Yours truly was decked out in full Mardi Gras regalia to introduce the song ribbing Mr. Landrieu. He was the evening’s Democratic speaker, and he found some common ground with the president – sort of: “We’re both a little overweight and balding – I just have had an easier time admitting it.”
Ouch.
Maybe, on that particular joke, it helped that Trump himself had recently shared a bit about his bald spot. And maybe it helped set the tone that the skits mocking Democrats went first, before those mocking Republicans, and that the dinner’s GOP speaker was Sen. Tom Cotton of Arkansas, a Trump favorite.
But by all accounts, including Trump’s own tweet, he enjoyed the show. As a showman himself, Trump surely appreciated the spectacle – and our sterling performances. Guests who watched from the ballroom report that he swayed to the music, smiled, and even laughed.
At last, Trump himself took the microphone. It was a Gridiron speech for the ages – by turns funny, bizarre, and biting – designed to show that he can, in fact, make fun of himself, even as he spared no one in his midst, including his wife and son-in-law.
“My staff was concerned that I couldn’t do self-deprecating humor,” Trump said. “And I told them not to worry, nobody does self-deprecating humor better than I do.”
Of Attorney General Jeff Sessions, who stepped aside from his department’s Russian investigation, he said this: “I offered him a ride over, and he recused himself.”
Of Mr. Kushner, his son-in-law and a senior aide, he said this: “You know, we were late tonight because Jared could not get through security,” a reference to Kushner’s recent loss of top-level security clearance.
Of his wife, Melania, who sat nearby, he raised eyebrows with this: “Now the question everyone keeps asking is: Who is going to be the next to leave? [Senior adviser] Steve Miller or Melania?”
Trump then appeared to go off-script as he turned to his wife and said, “That is terrible, honey, but you love me, right?... I won’t tell you what she said.... She said, ‘Behave.’... Is that terrible?”
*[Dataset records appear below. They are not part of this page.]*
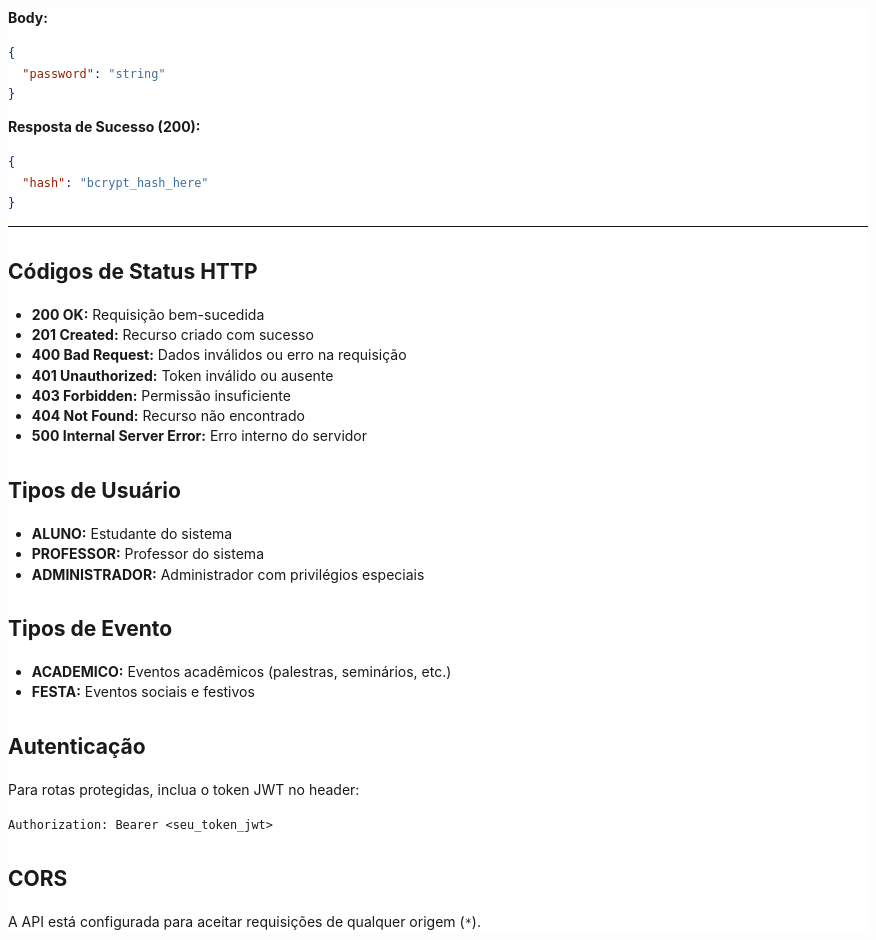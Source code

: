 **Body:**
```json
{
  "password": "string"
}
```

**Resposta de Sucesso (200):**
```json
{
  "hash": "bcrypt_hash_here"
}
```

---

## Códigos de Status HTTP

- **200 OK:** Requisição bem-sucedida
- **201 Created:** Recurso criado com sucesso
- **400 Bad Request:** Dados inválidos ou erro na requisição
- **401 Unauthorized:** Token inválido ou ausente
- **403 Forbidden:** Permissão insuficiente
- **404 Not Found:** Recurso não encontrado
- **500 Internal Server Error:** Erro interno do servidor

## Tipos de Usuário

- **ALUNO:** Estudante do sistema
- **PROFESSOR:** Professor do sistema
- **ADMINISTRADOR:** Administrador com privilégios especiais

## Tipos de Evento

- **ACADEMICO:** Eventos acadêmicos (palestras, seminários, etc.)
- **FESTA:** Eventos sociais e festivos

## Autenticação

Para rotas protegidas, inclua o token JWT no header:
```
Authorization: Bearer <seu_token_jwt>
```

## CORS

A API está configurada para aceitar requisições de qualquer origem (`*`).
It was a “meta” moment that left club members standing at the back of the ballroom slack-jawed and wondering exactly what he was trying to tell us. For the record, there were no jokes in the show about Trump’s alleged affair in 2006 with a porn star, which he denies.
Trump’s remarks lasted 35 minutes – well beyond the 10 or 15 minutes presidents usually take at Gridiron. At one point, a heckler yelled at him to stop. For Trump, that was probably a plus.
“The Gridiron Dinner last night was great fun,” the president tweeted the next day.
Inevitably, this year’s gala extended the long-running debate about whether it’s appropriate for White House reporters and the people they cover to socialize for an evening, be it at Gridiron or the White House Correspondents’ Dinner. It’s a worthy question, and with a president who has referred to the news media as “the enemy of the people,” it has taken on added weight.
But here’s this participant’s take: Regardless of how the president feels about the media, he and the scribes charged with reporting on him are in the same soup for the next three – or seven – years. One can argue they might as well get to know one another a bit as people, if only to promote mutual understanding.
Americans who disapprove of Trump’s performance in office and who are appalled that such fraternizing “normalizes” his presidency might consider this: News reporters are trained to maintain a certain emotional detachment from the people they cover. And better understanding of those people makes for fuller, more nuanced coverage – and a more informed citizenry.
Now, on to the correspondents’ dinner on April 28. The early line is that Trump might attend that one, too.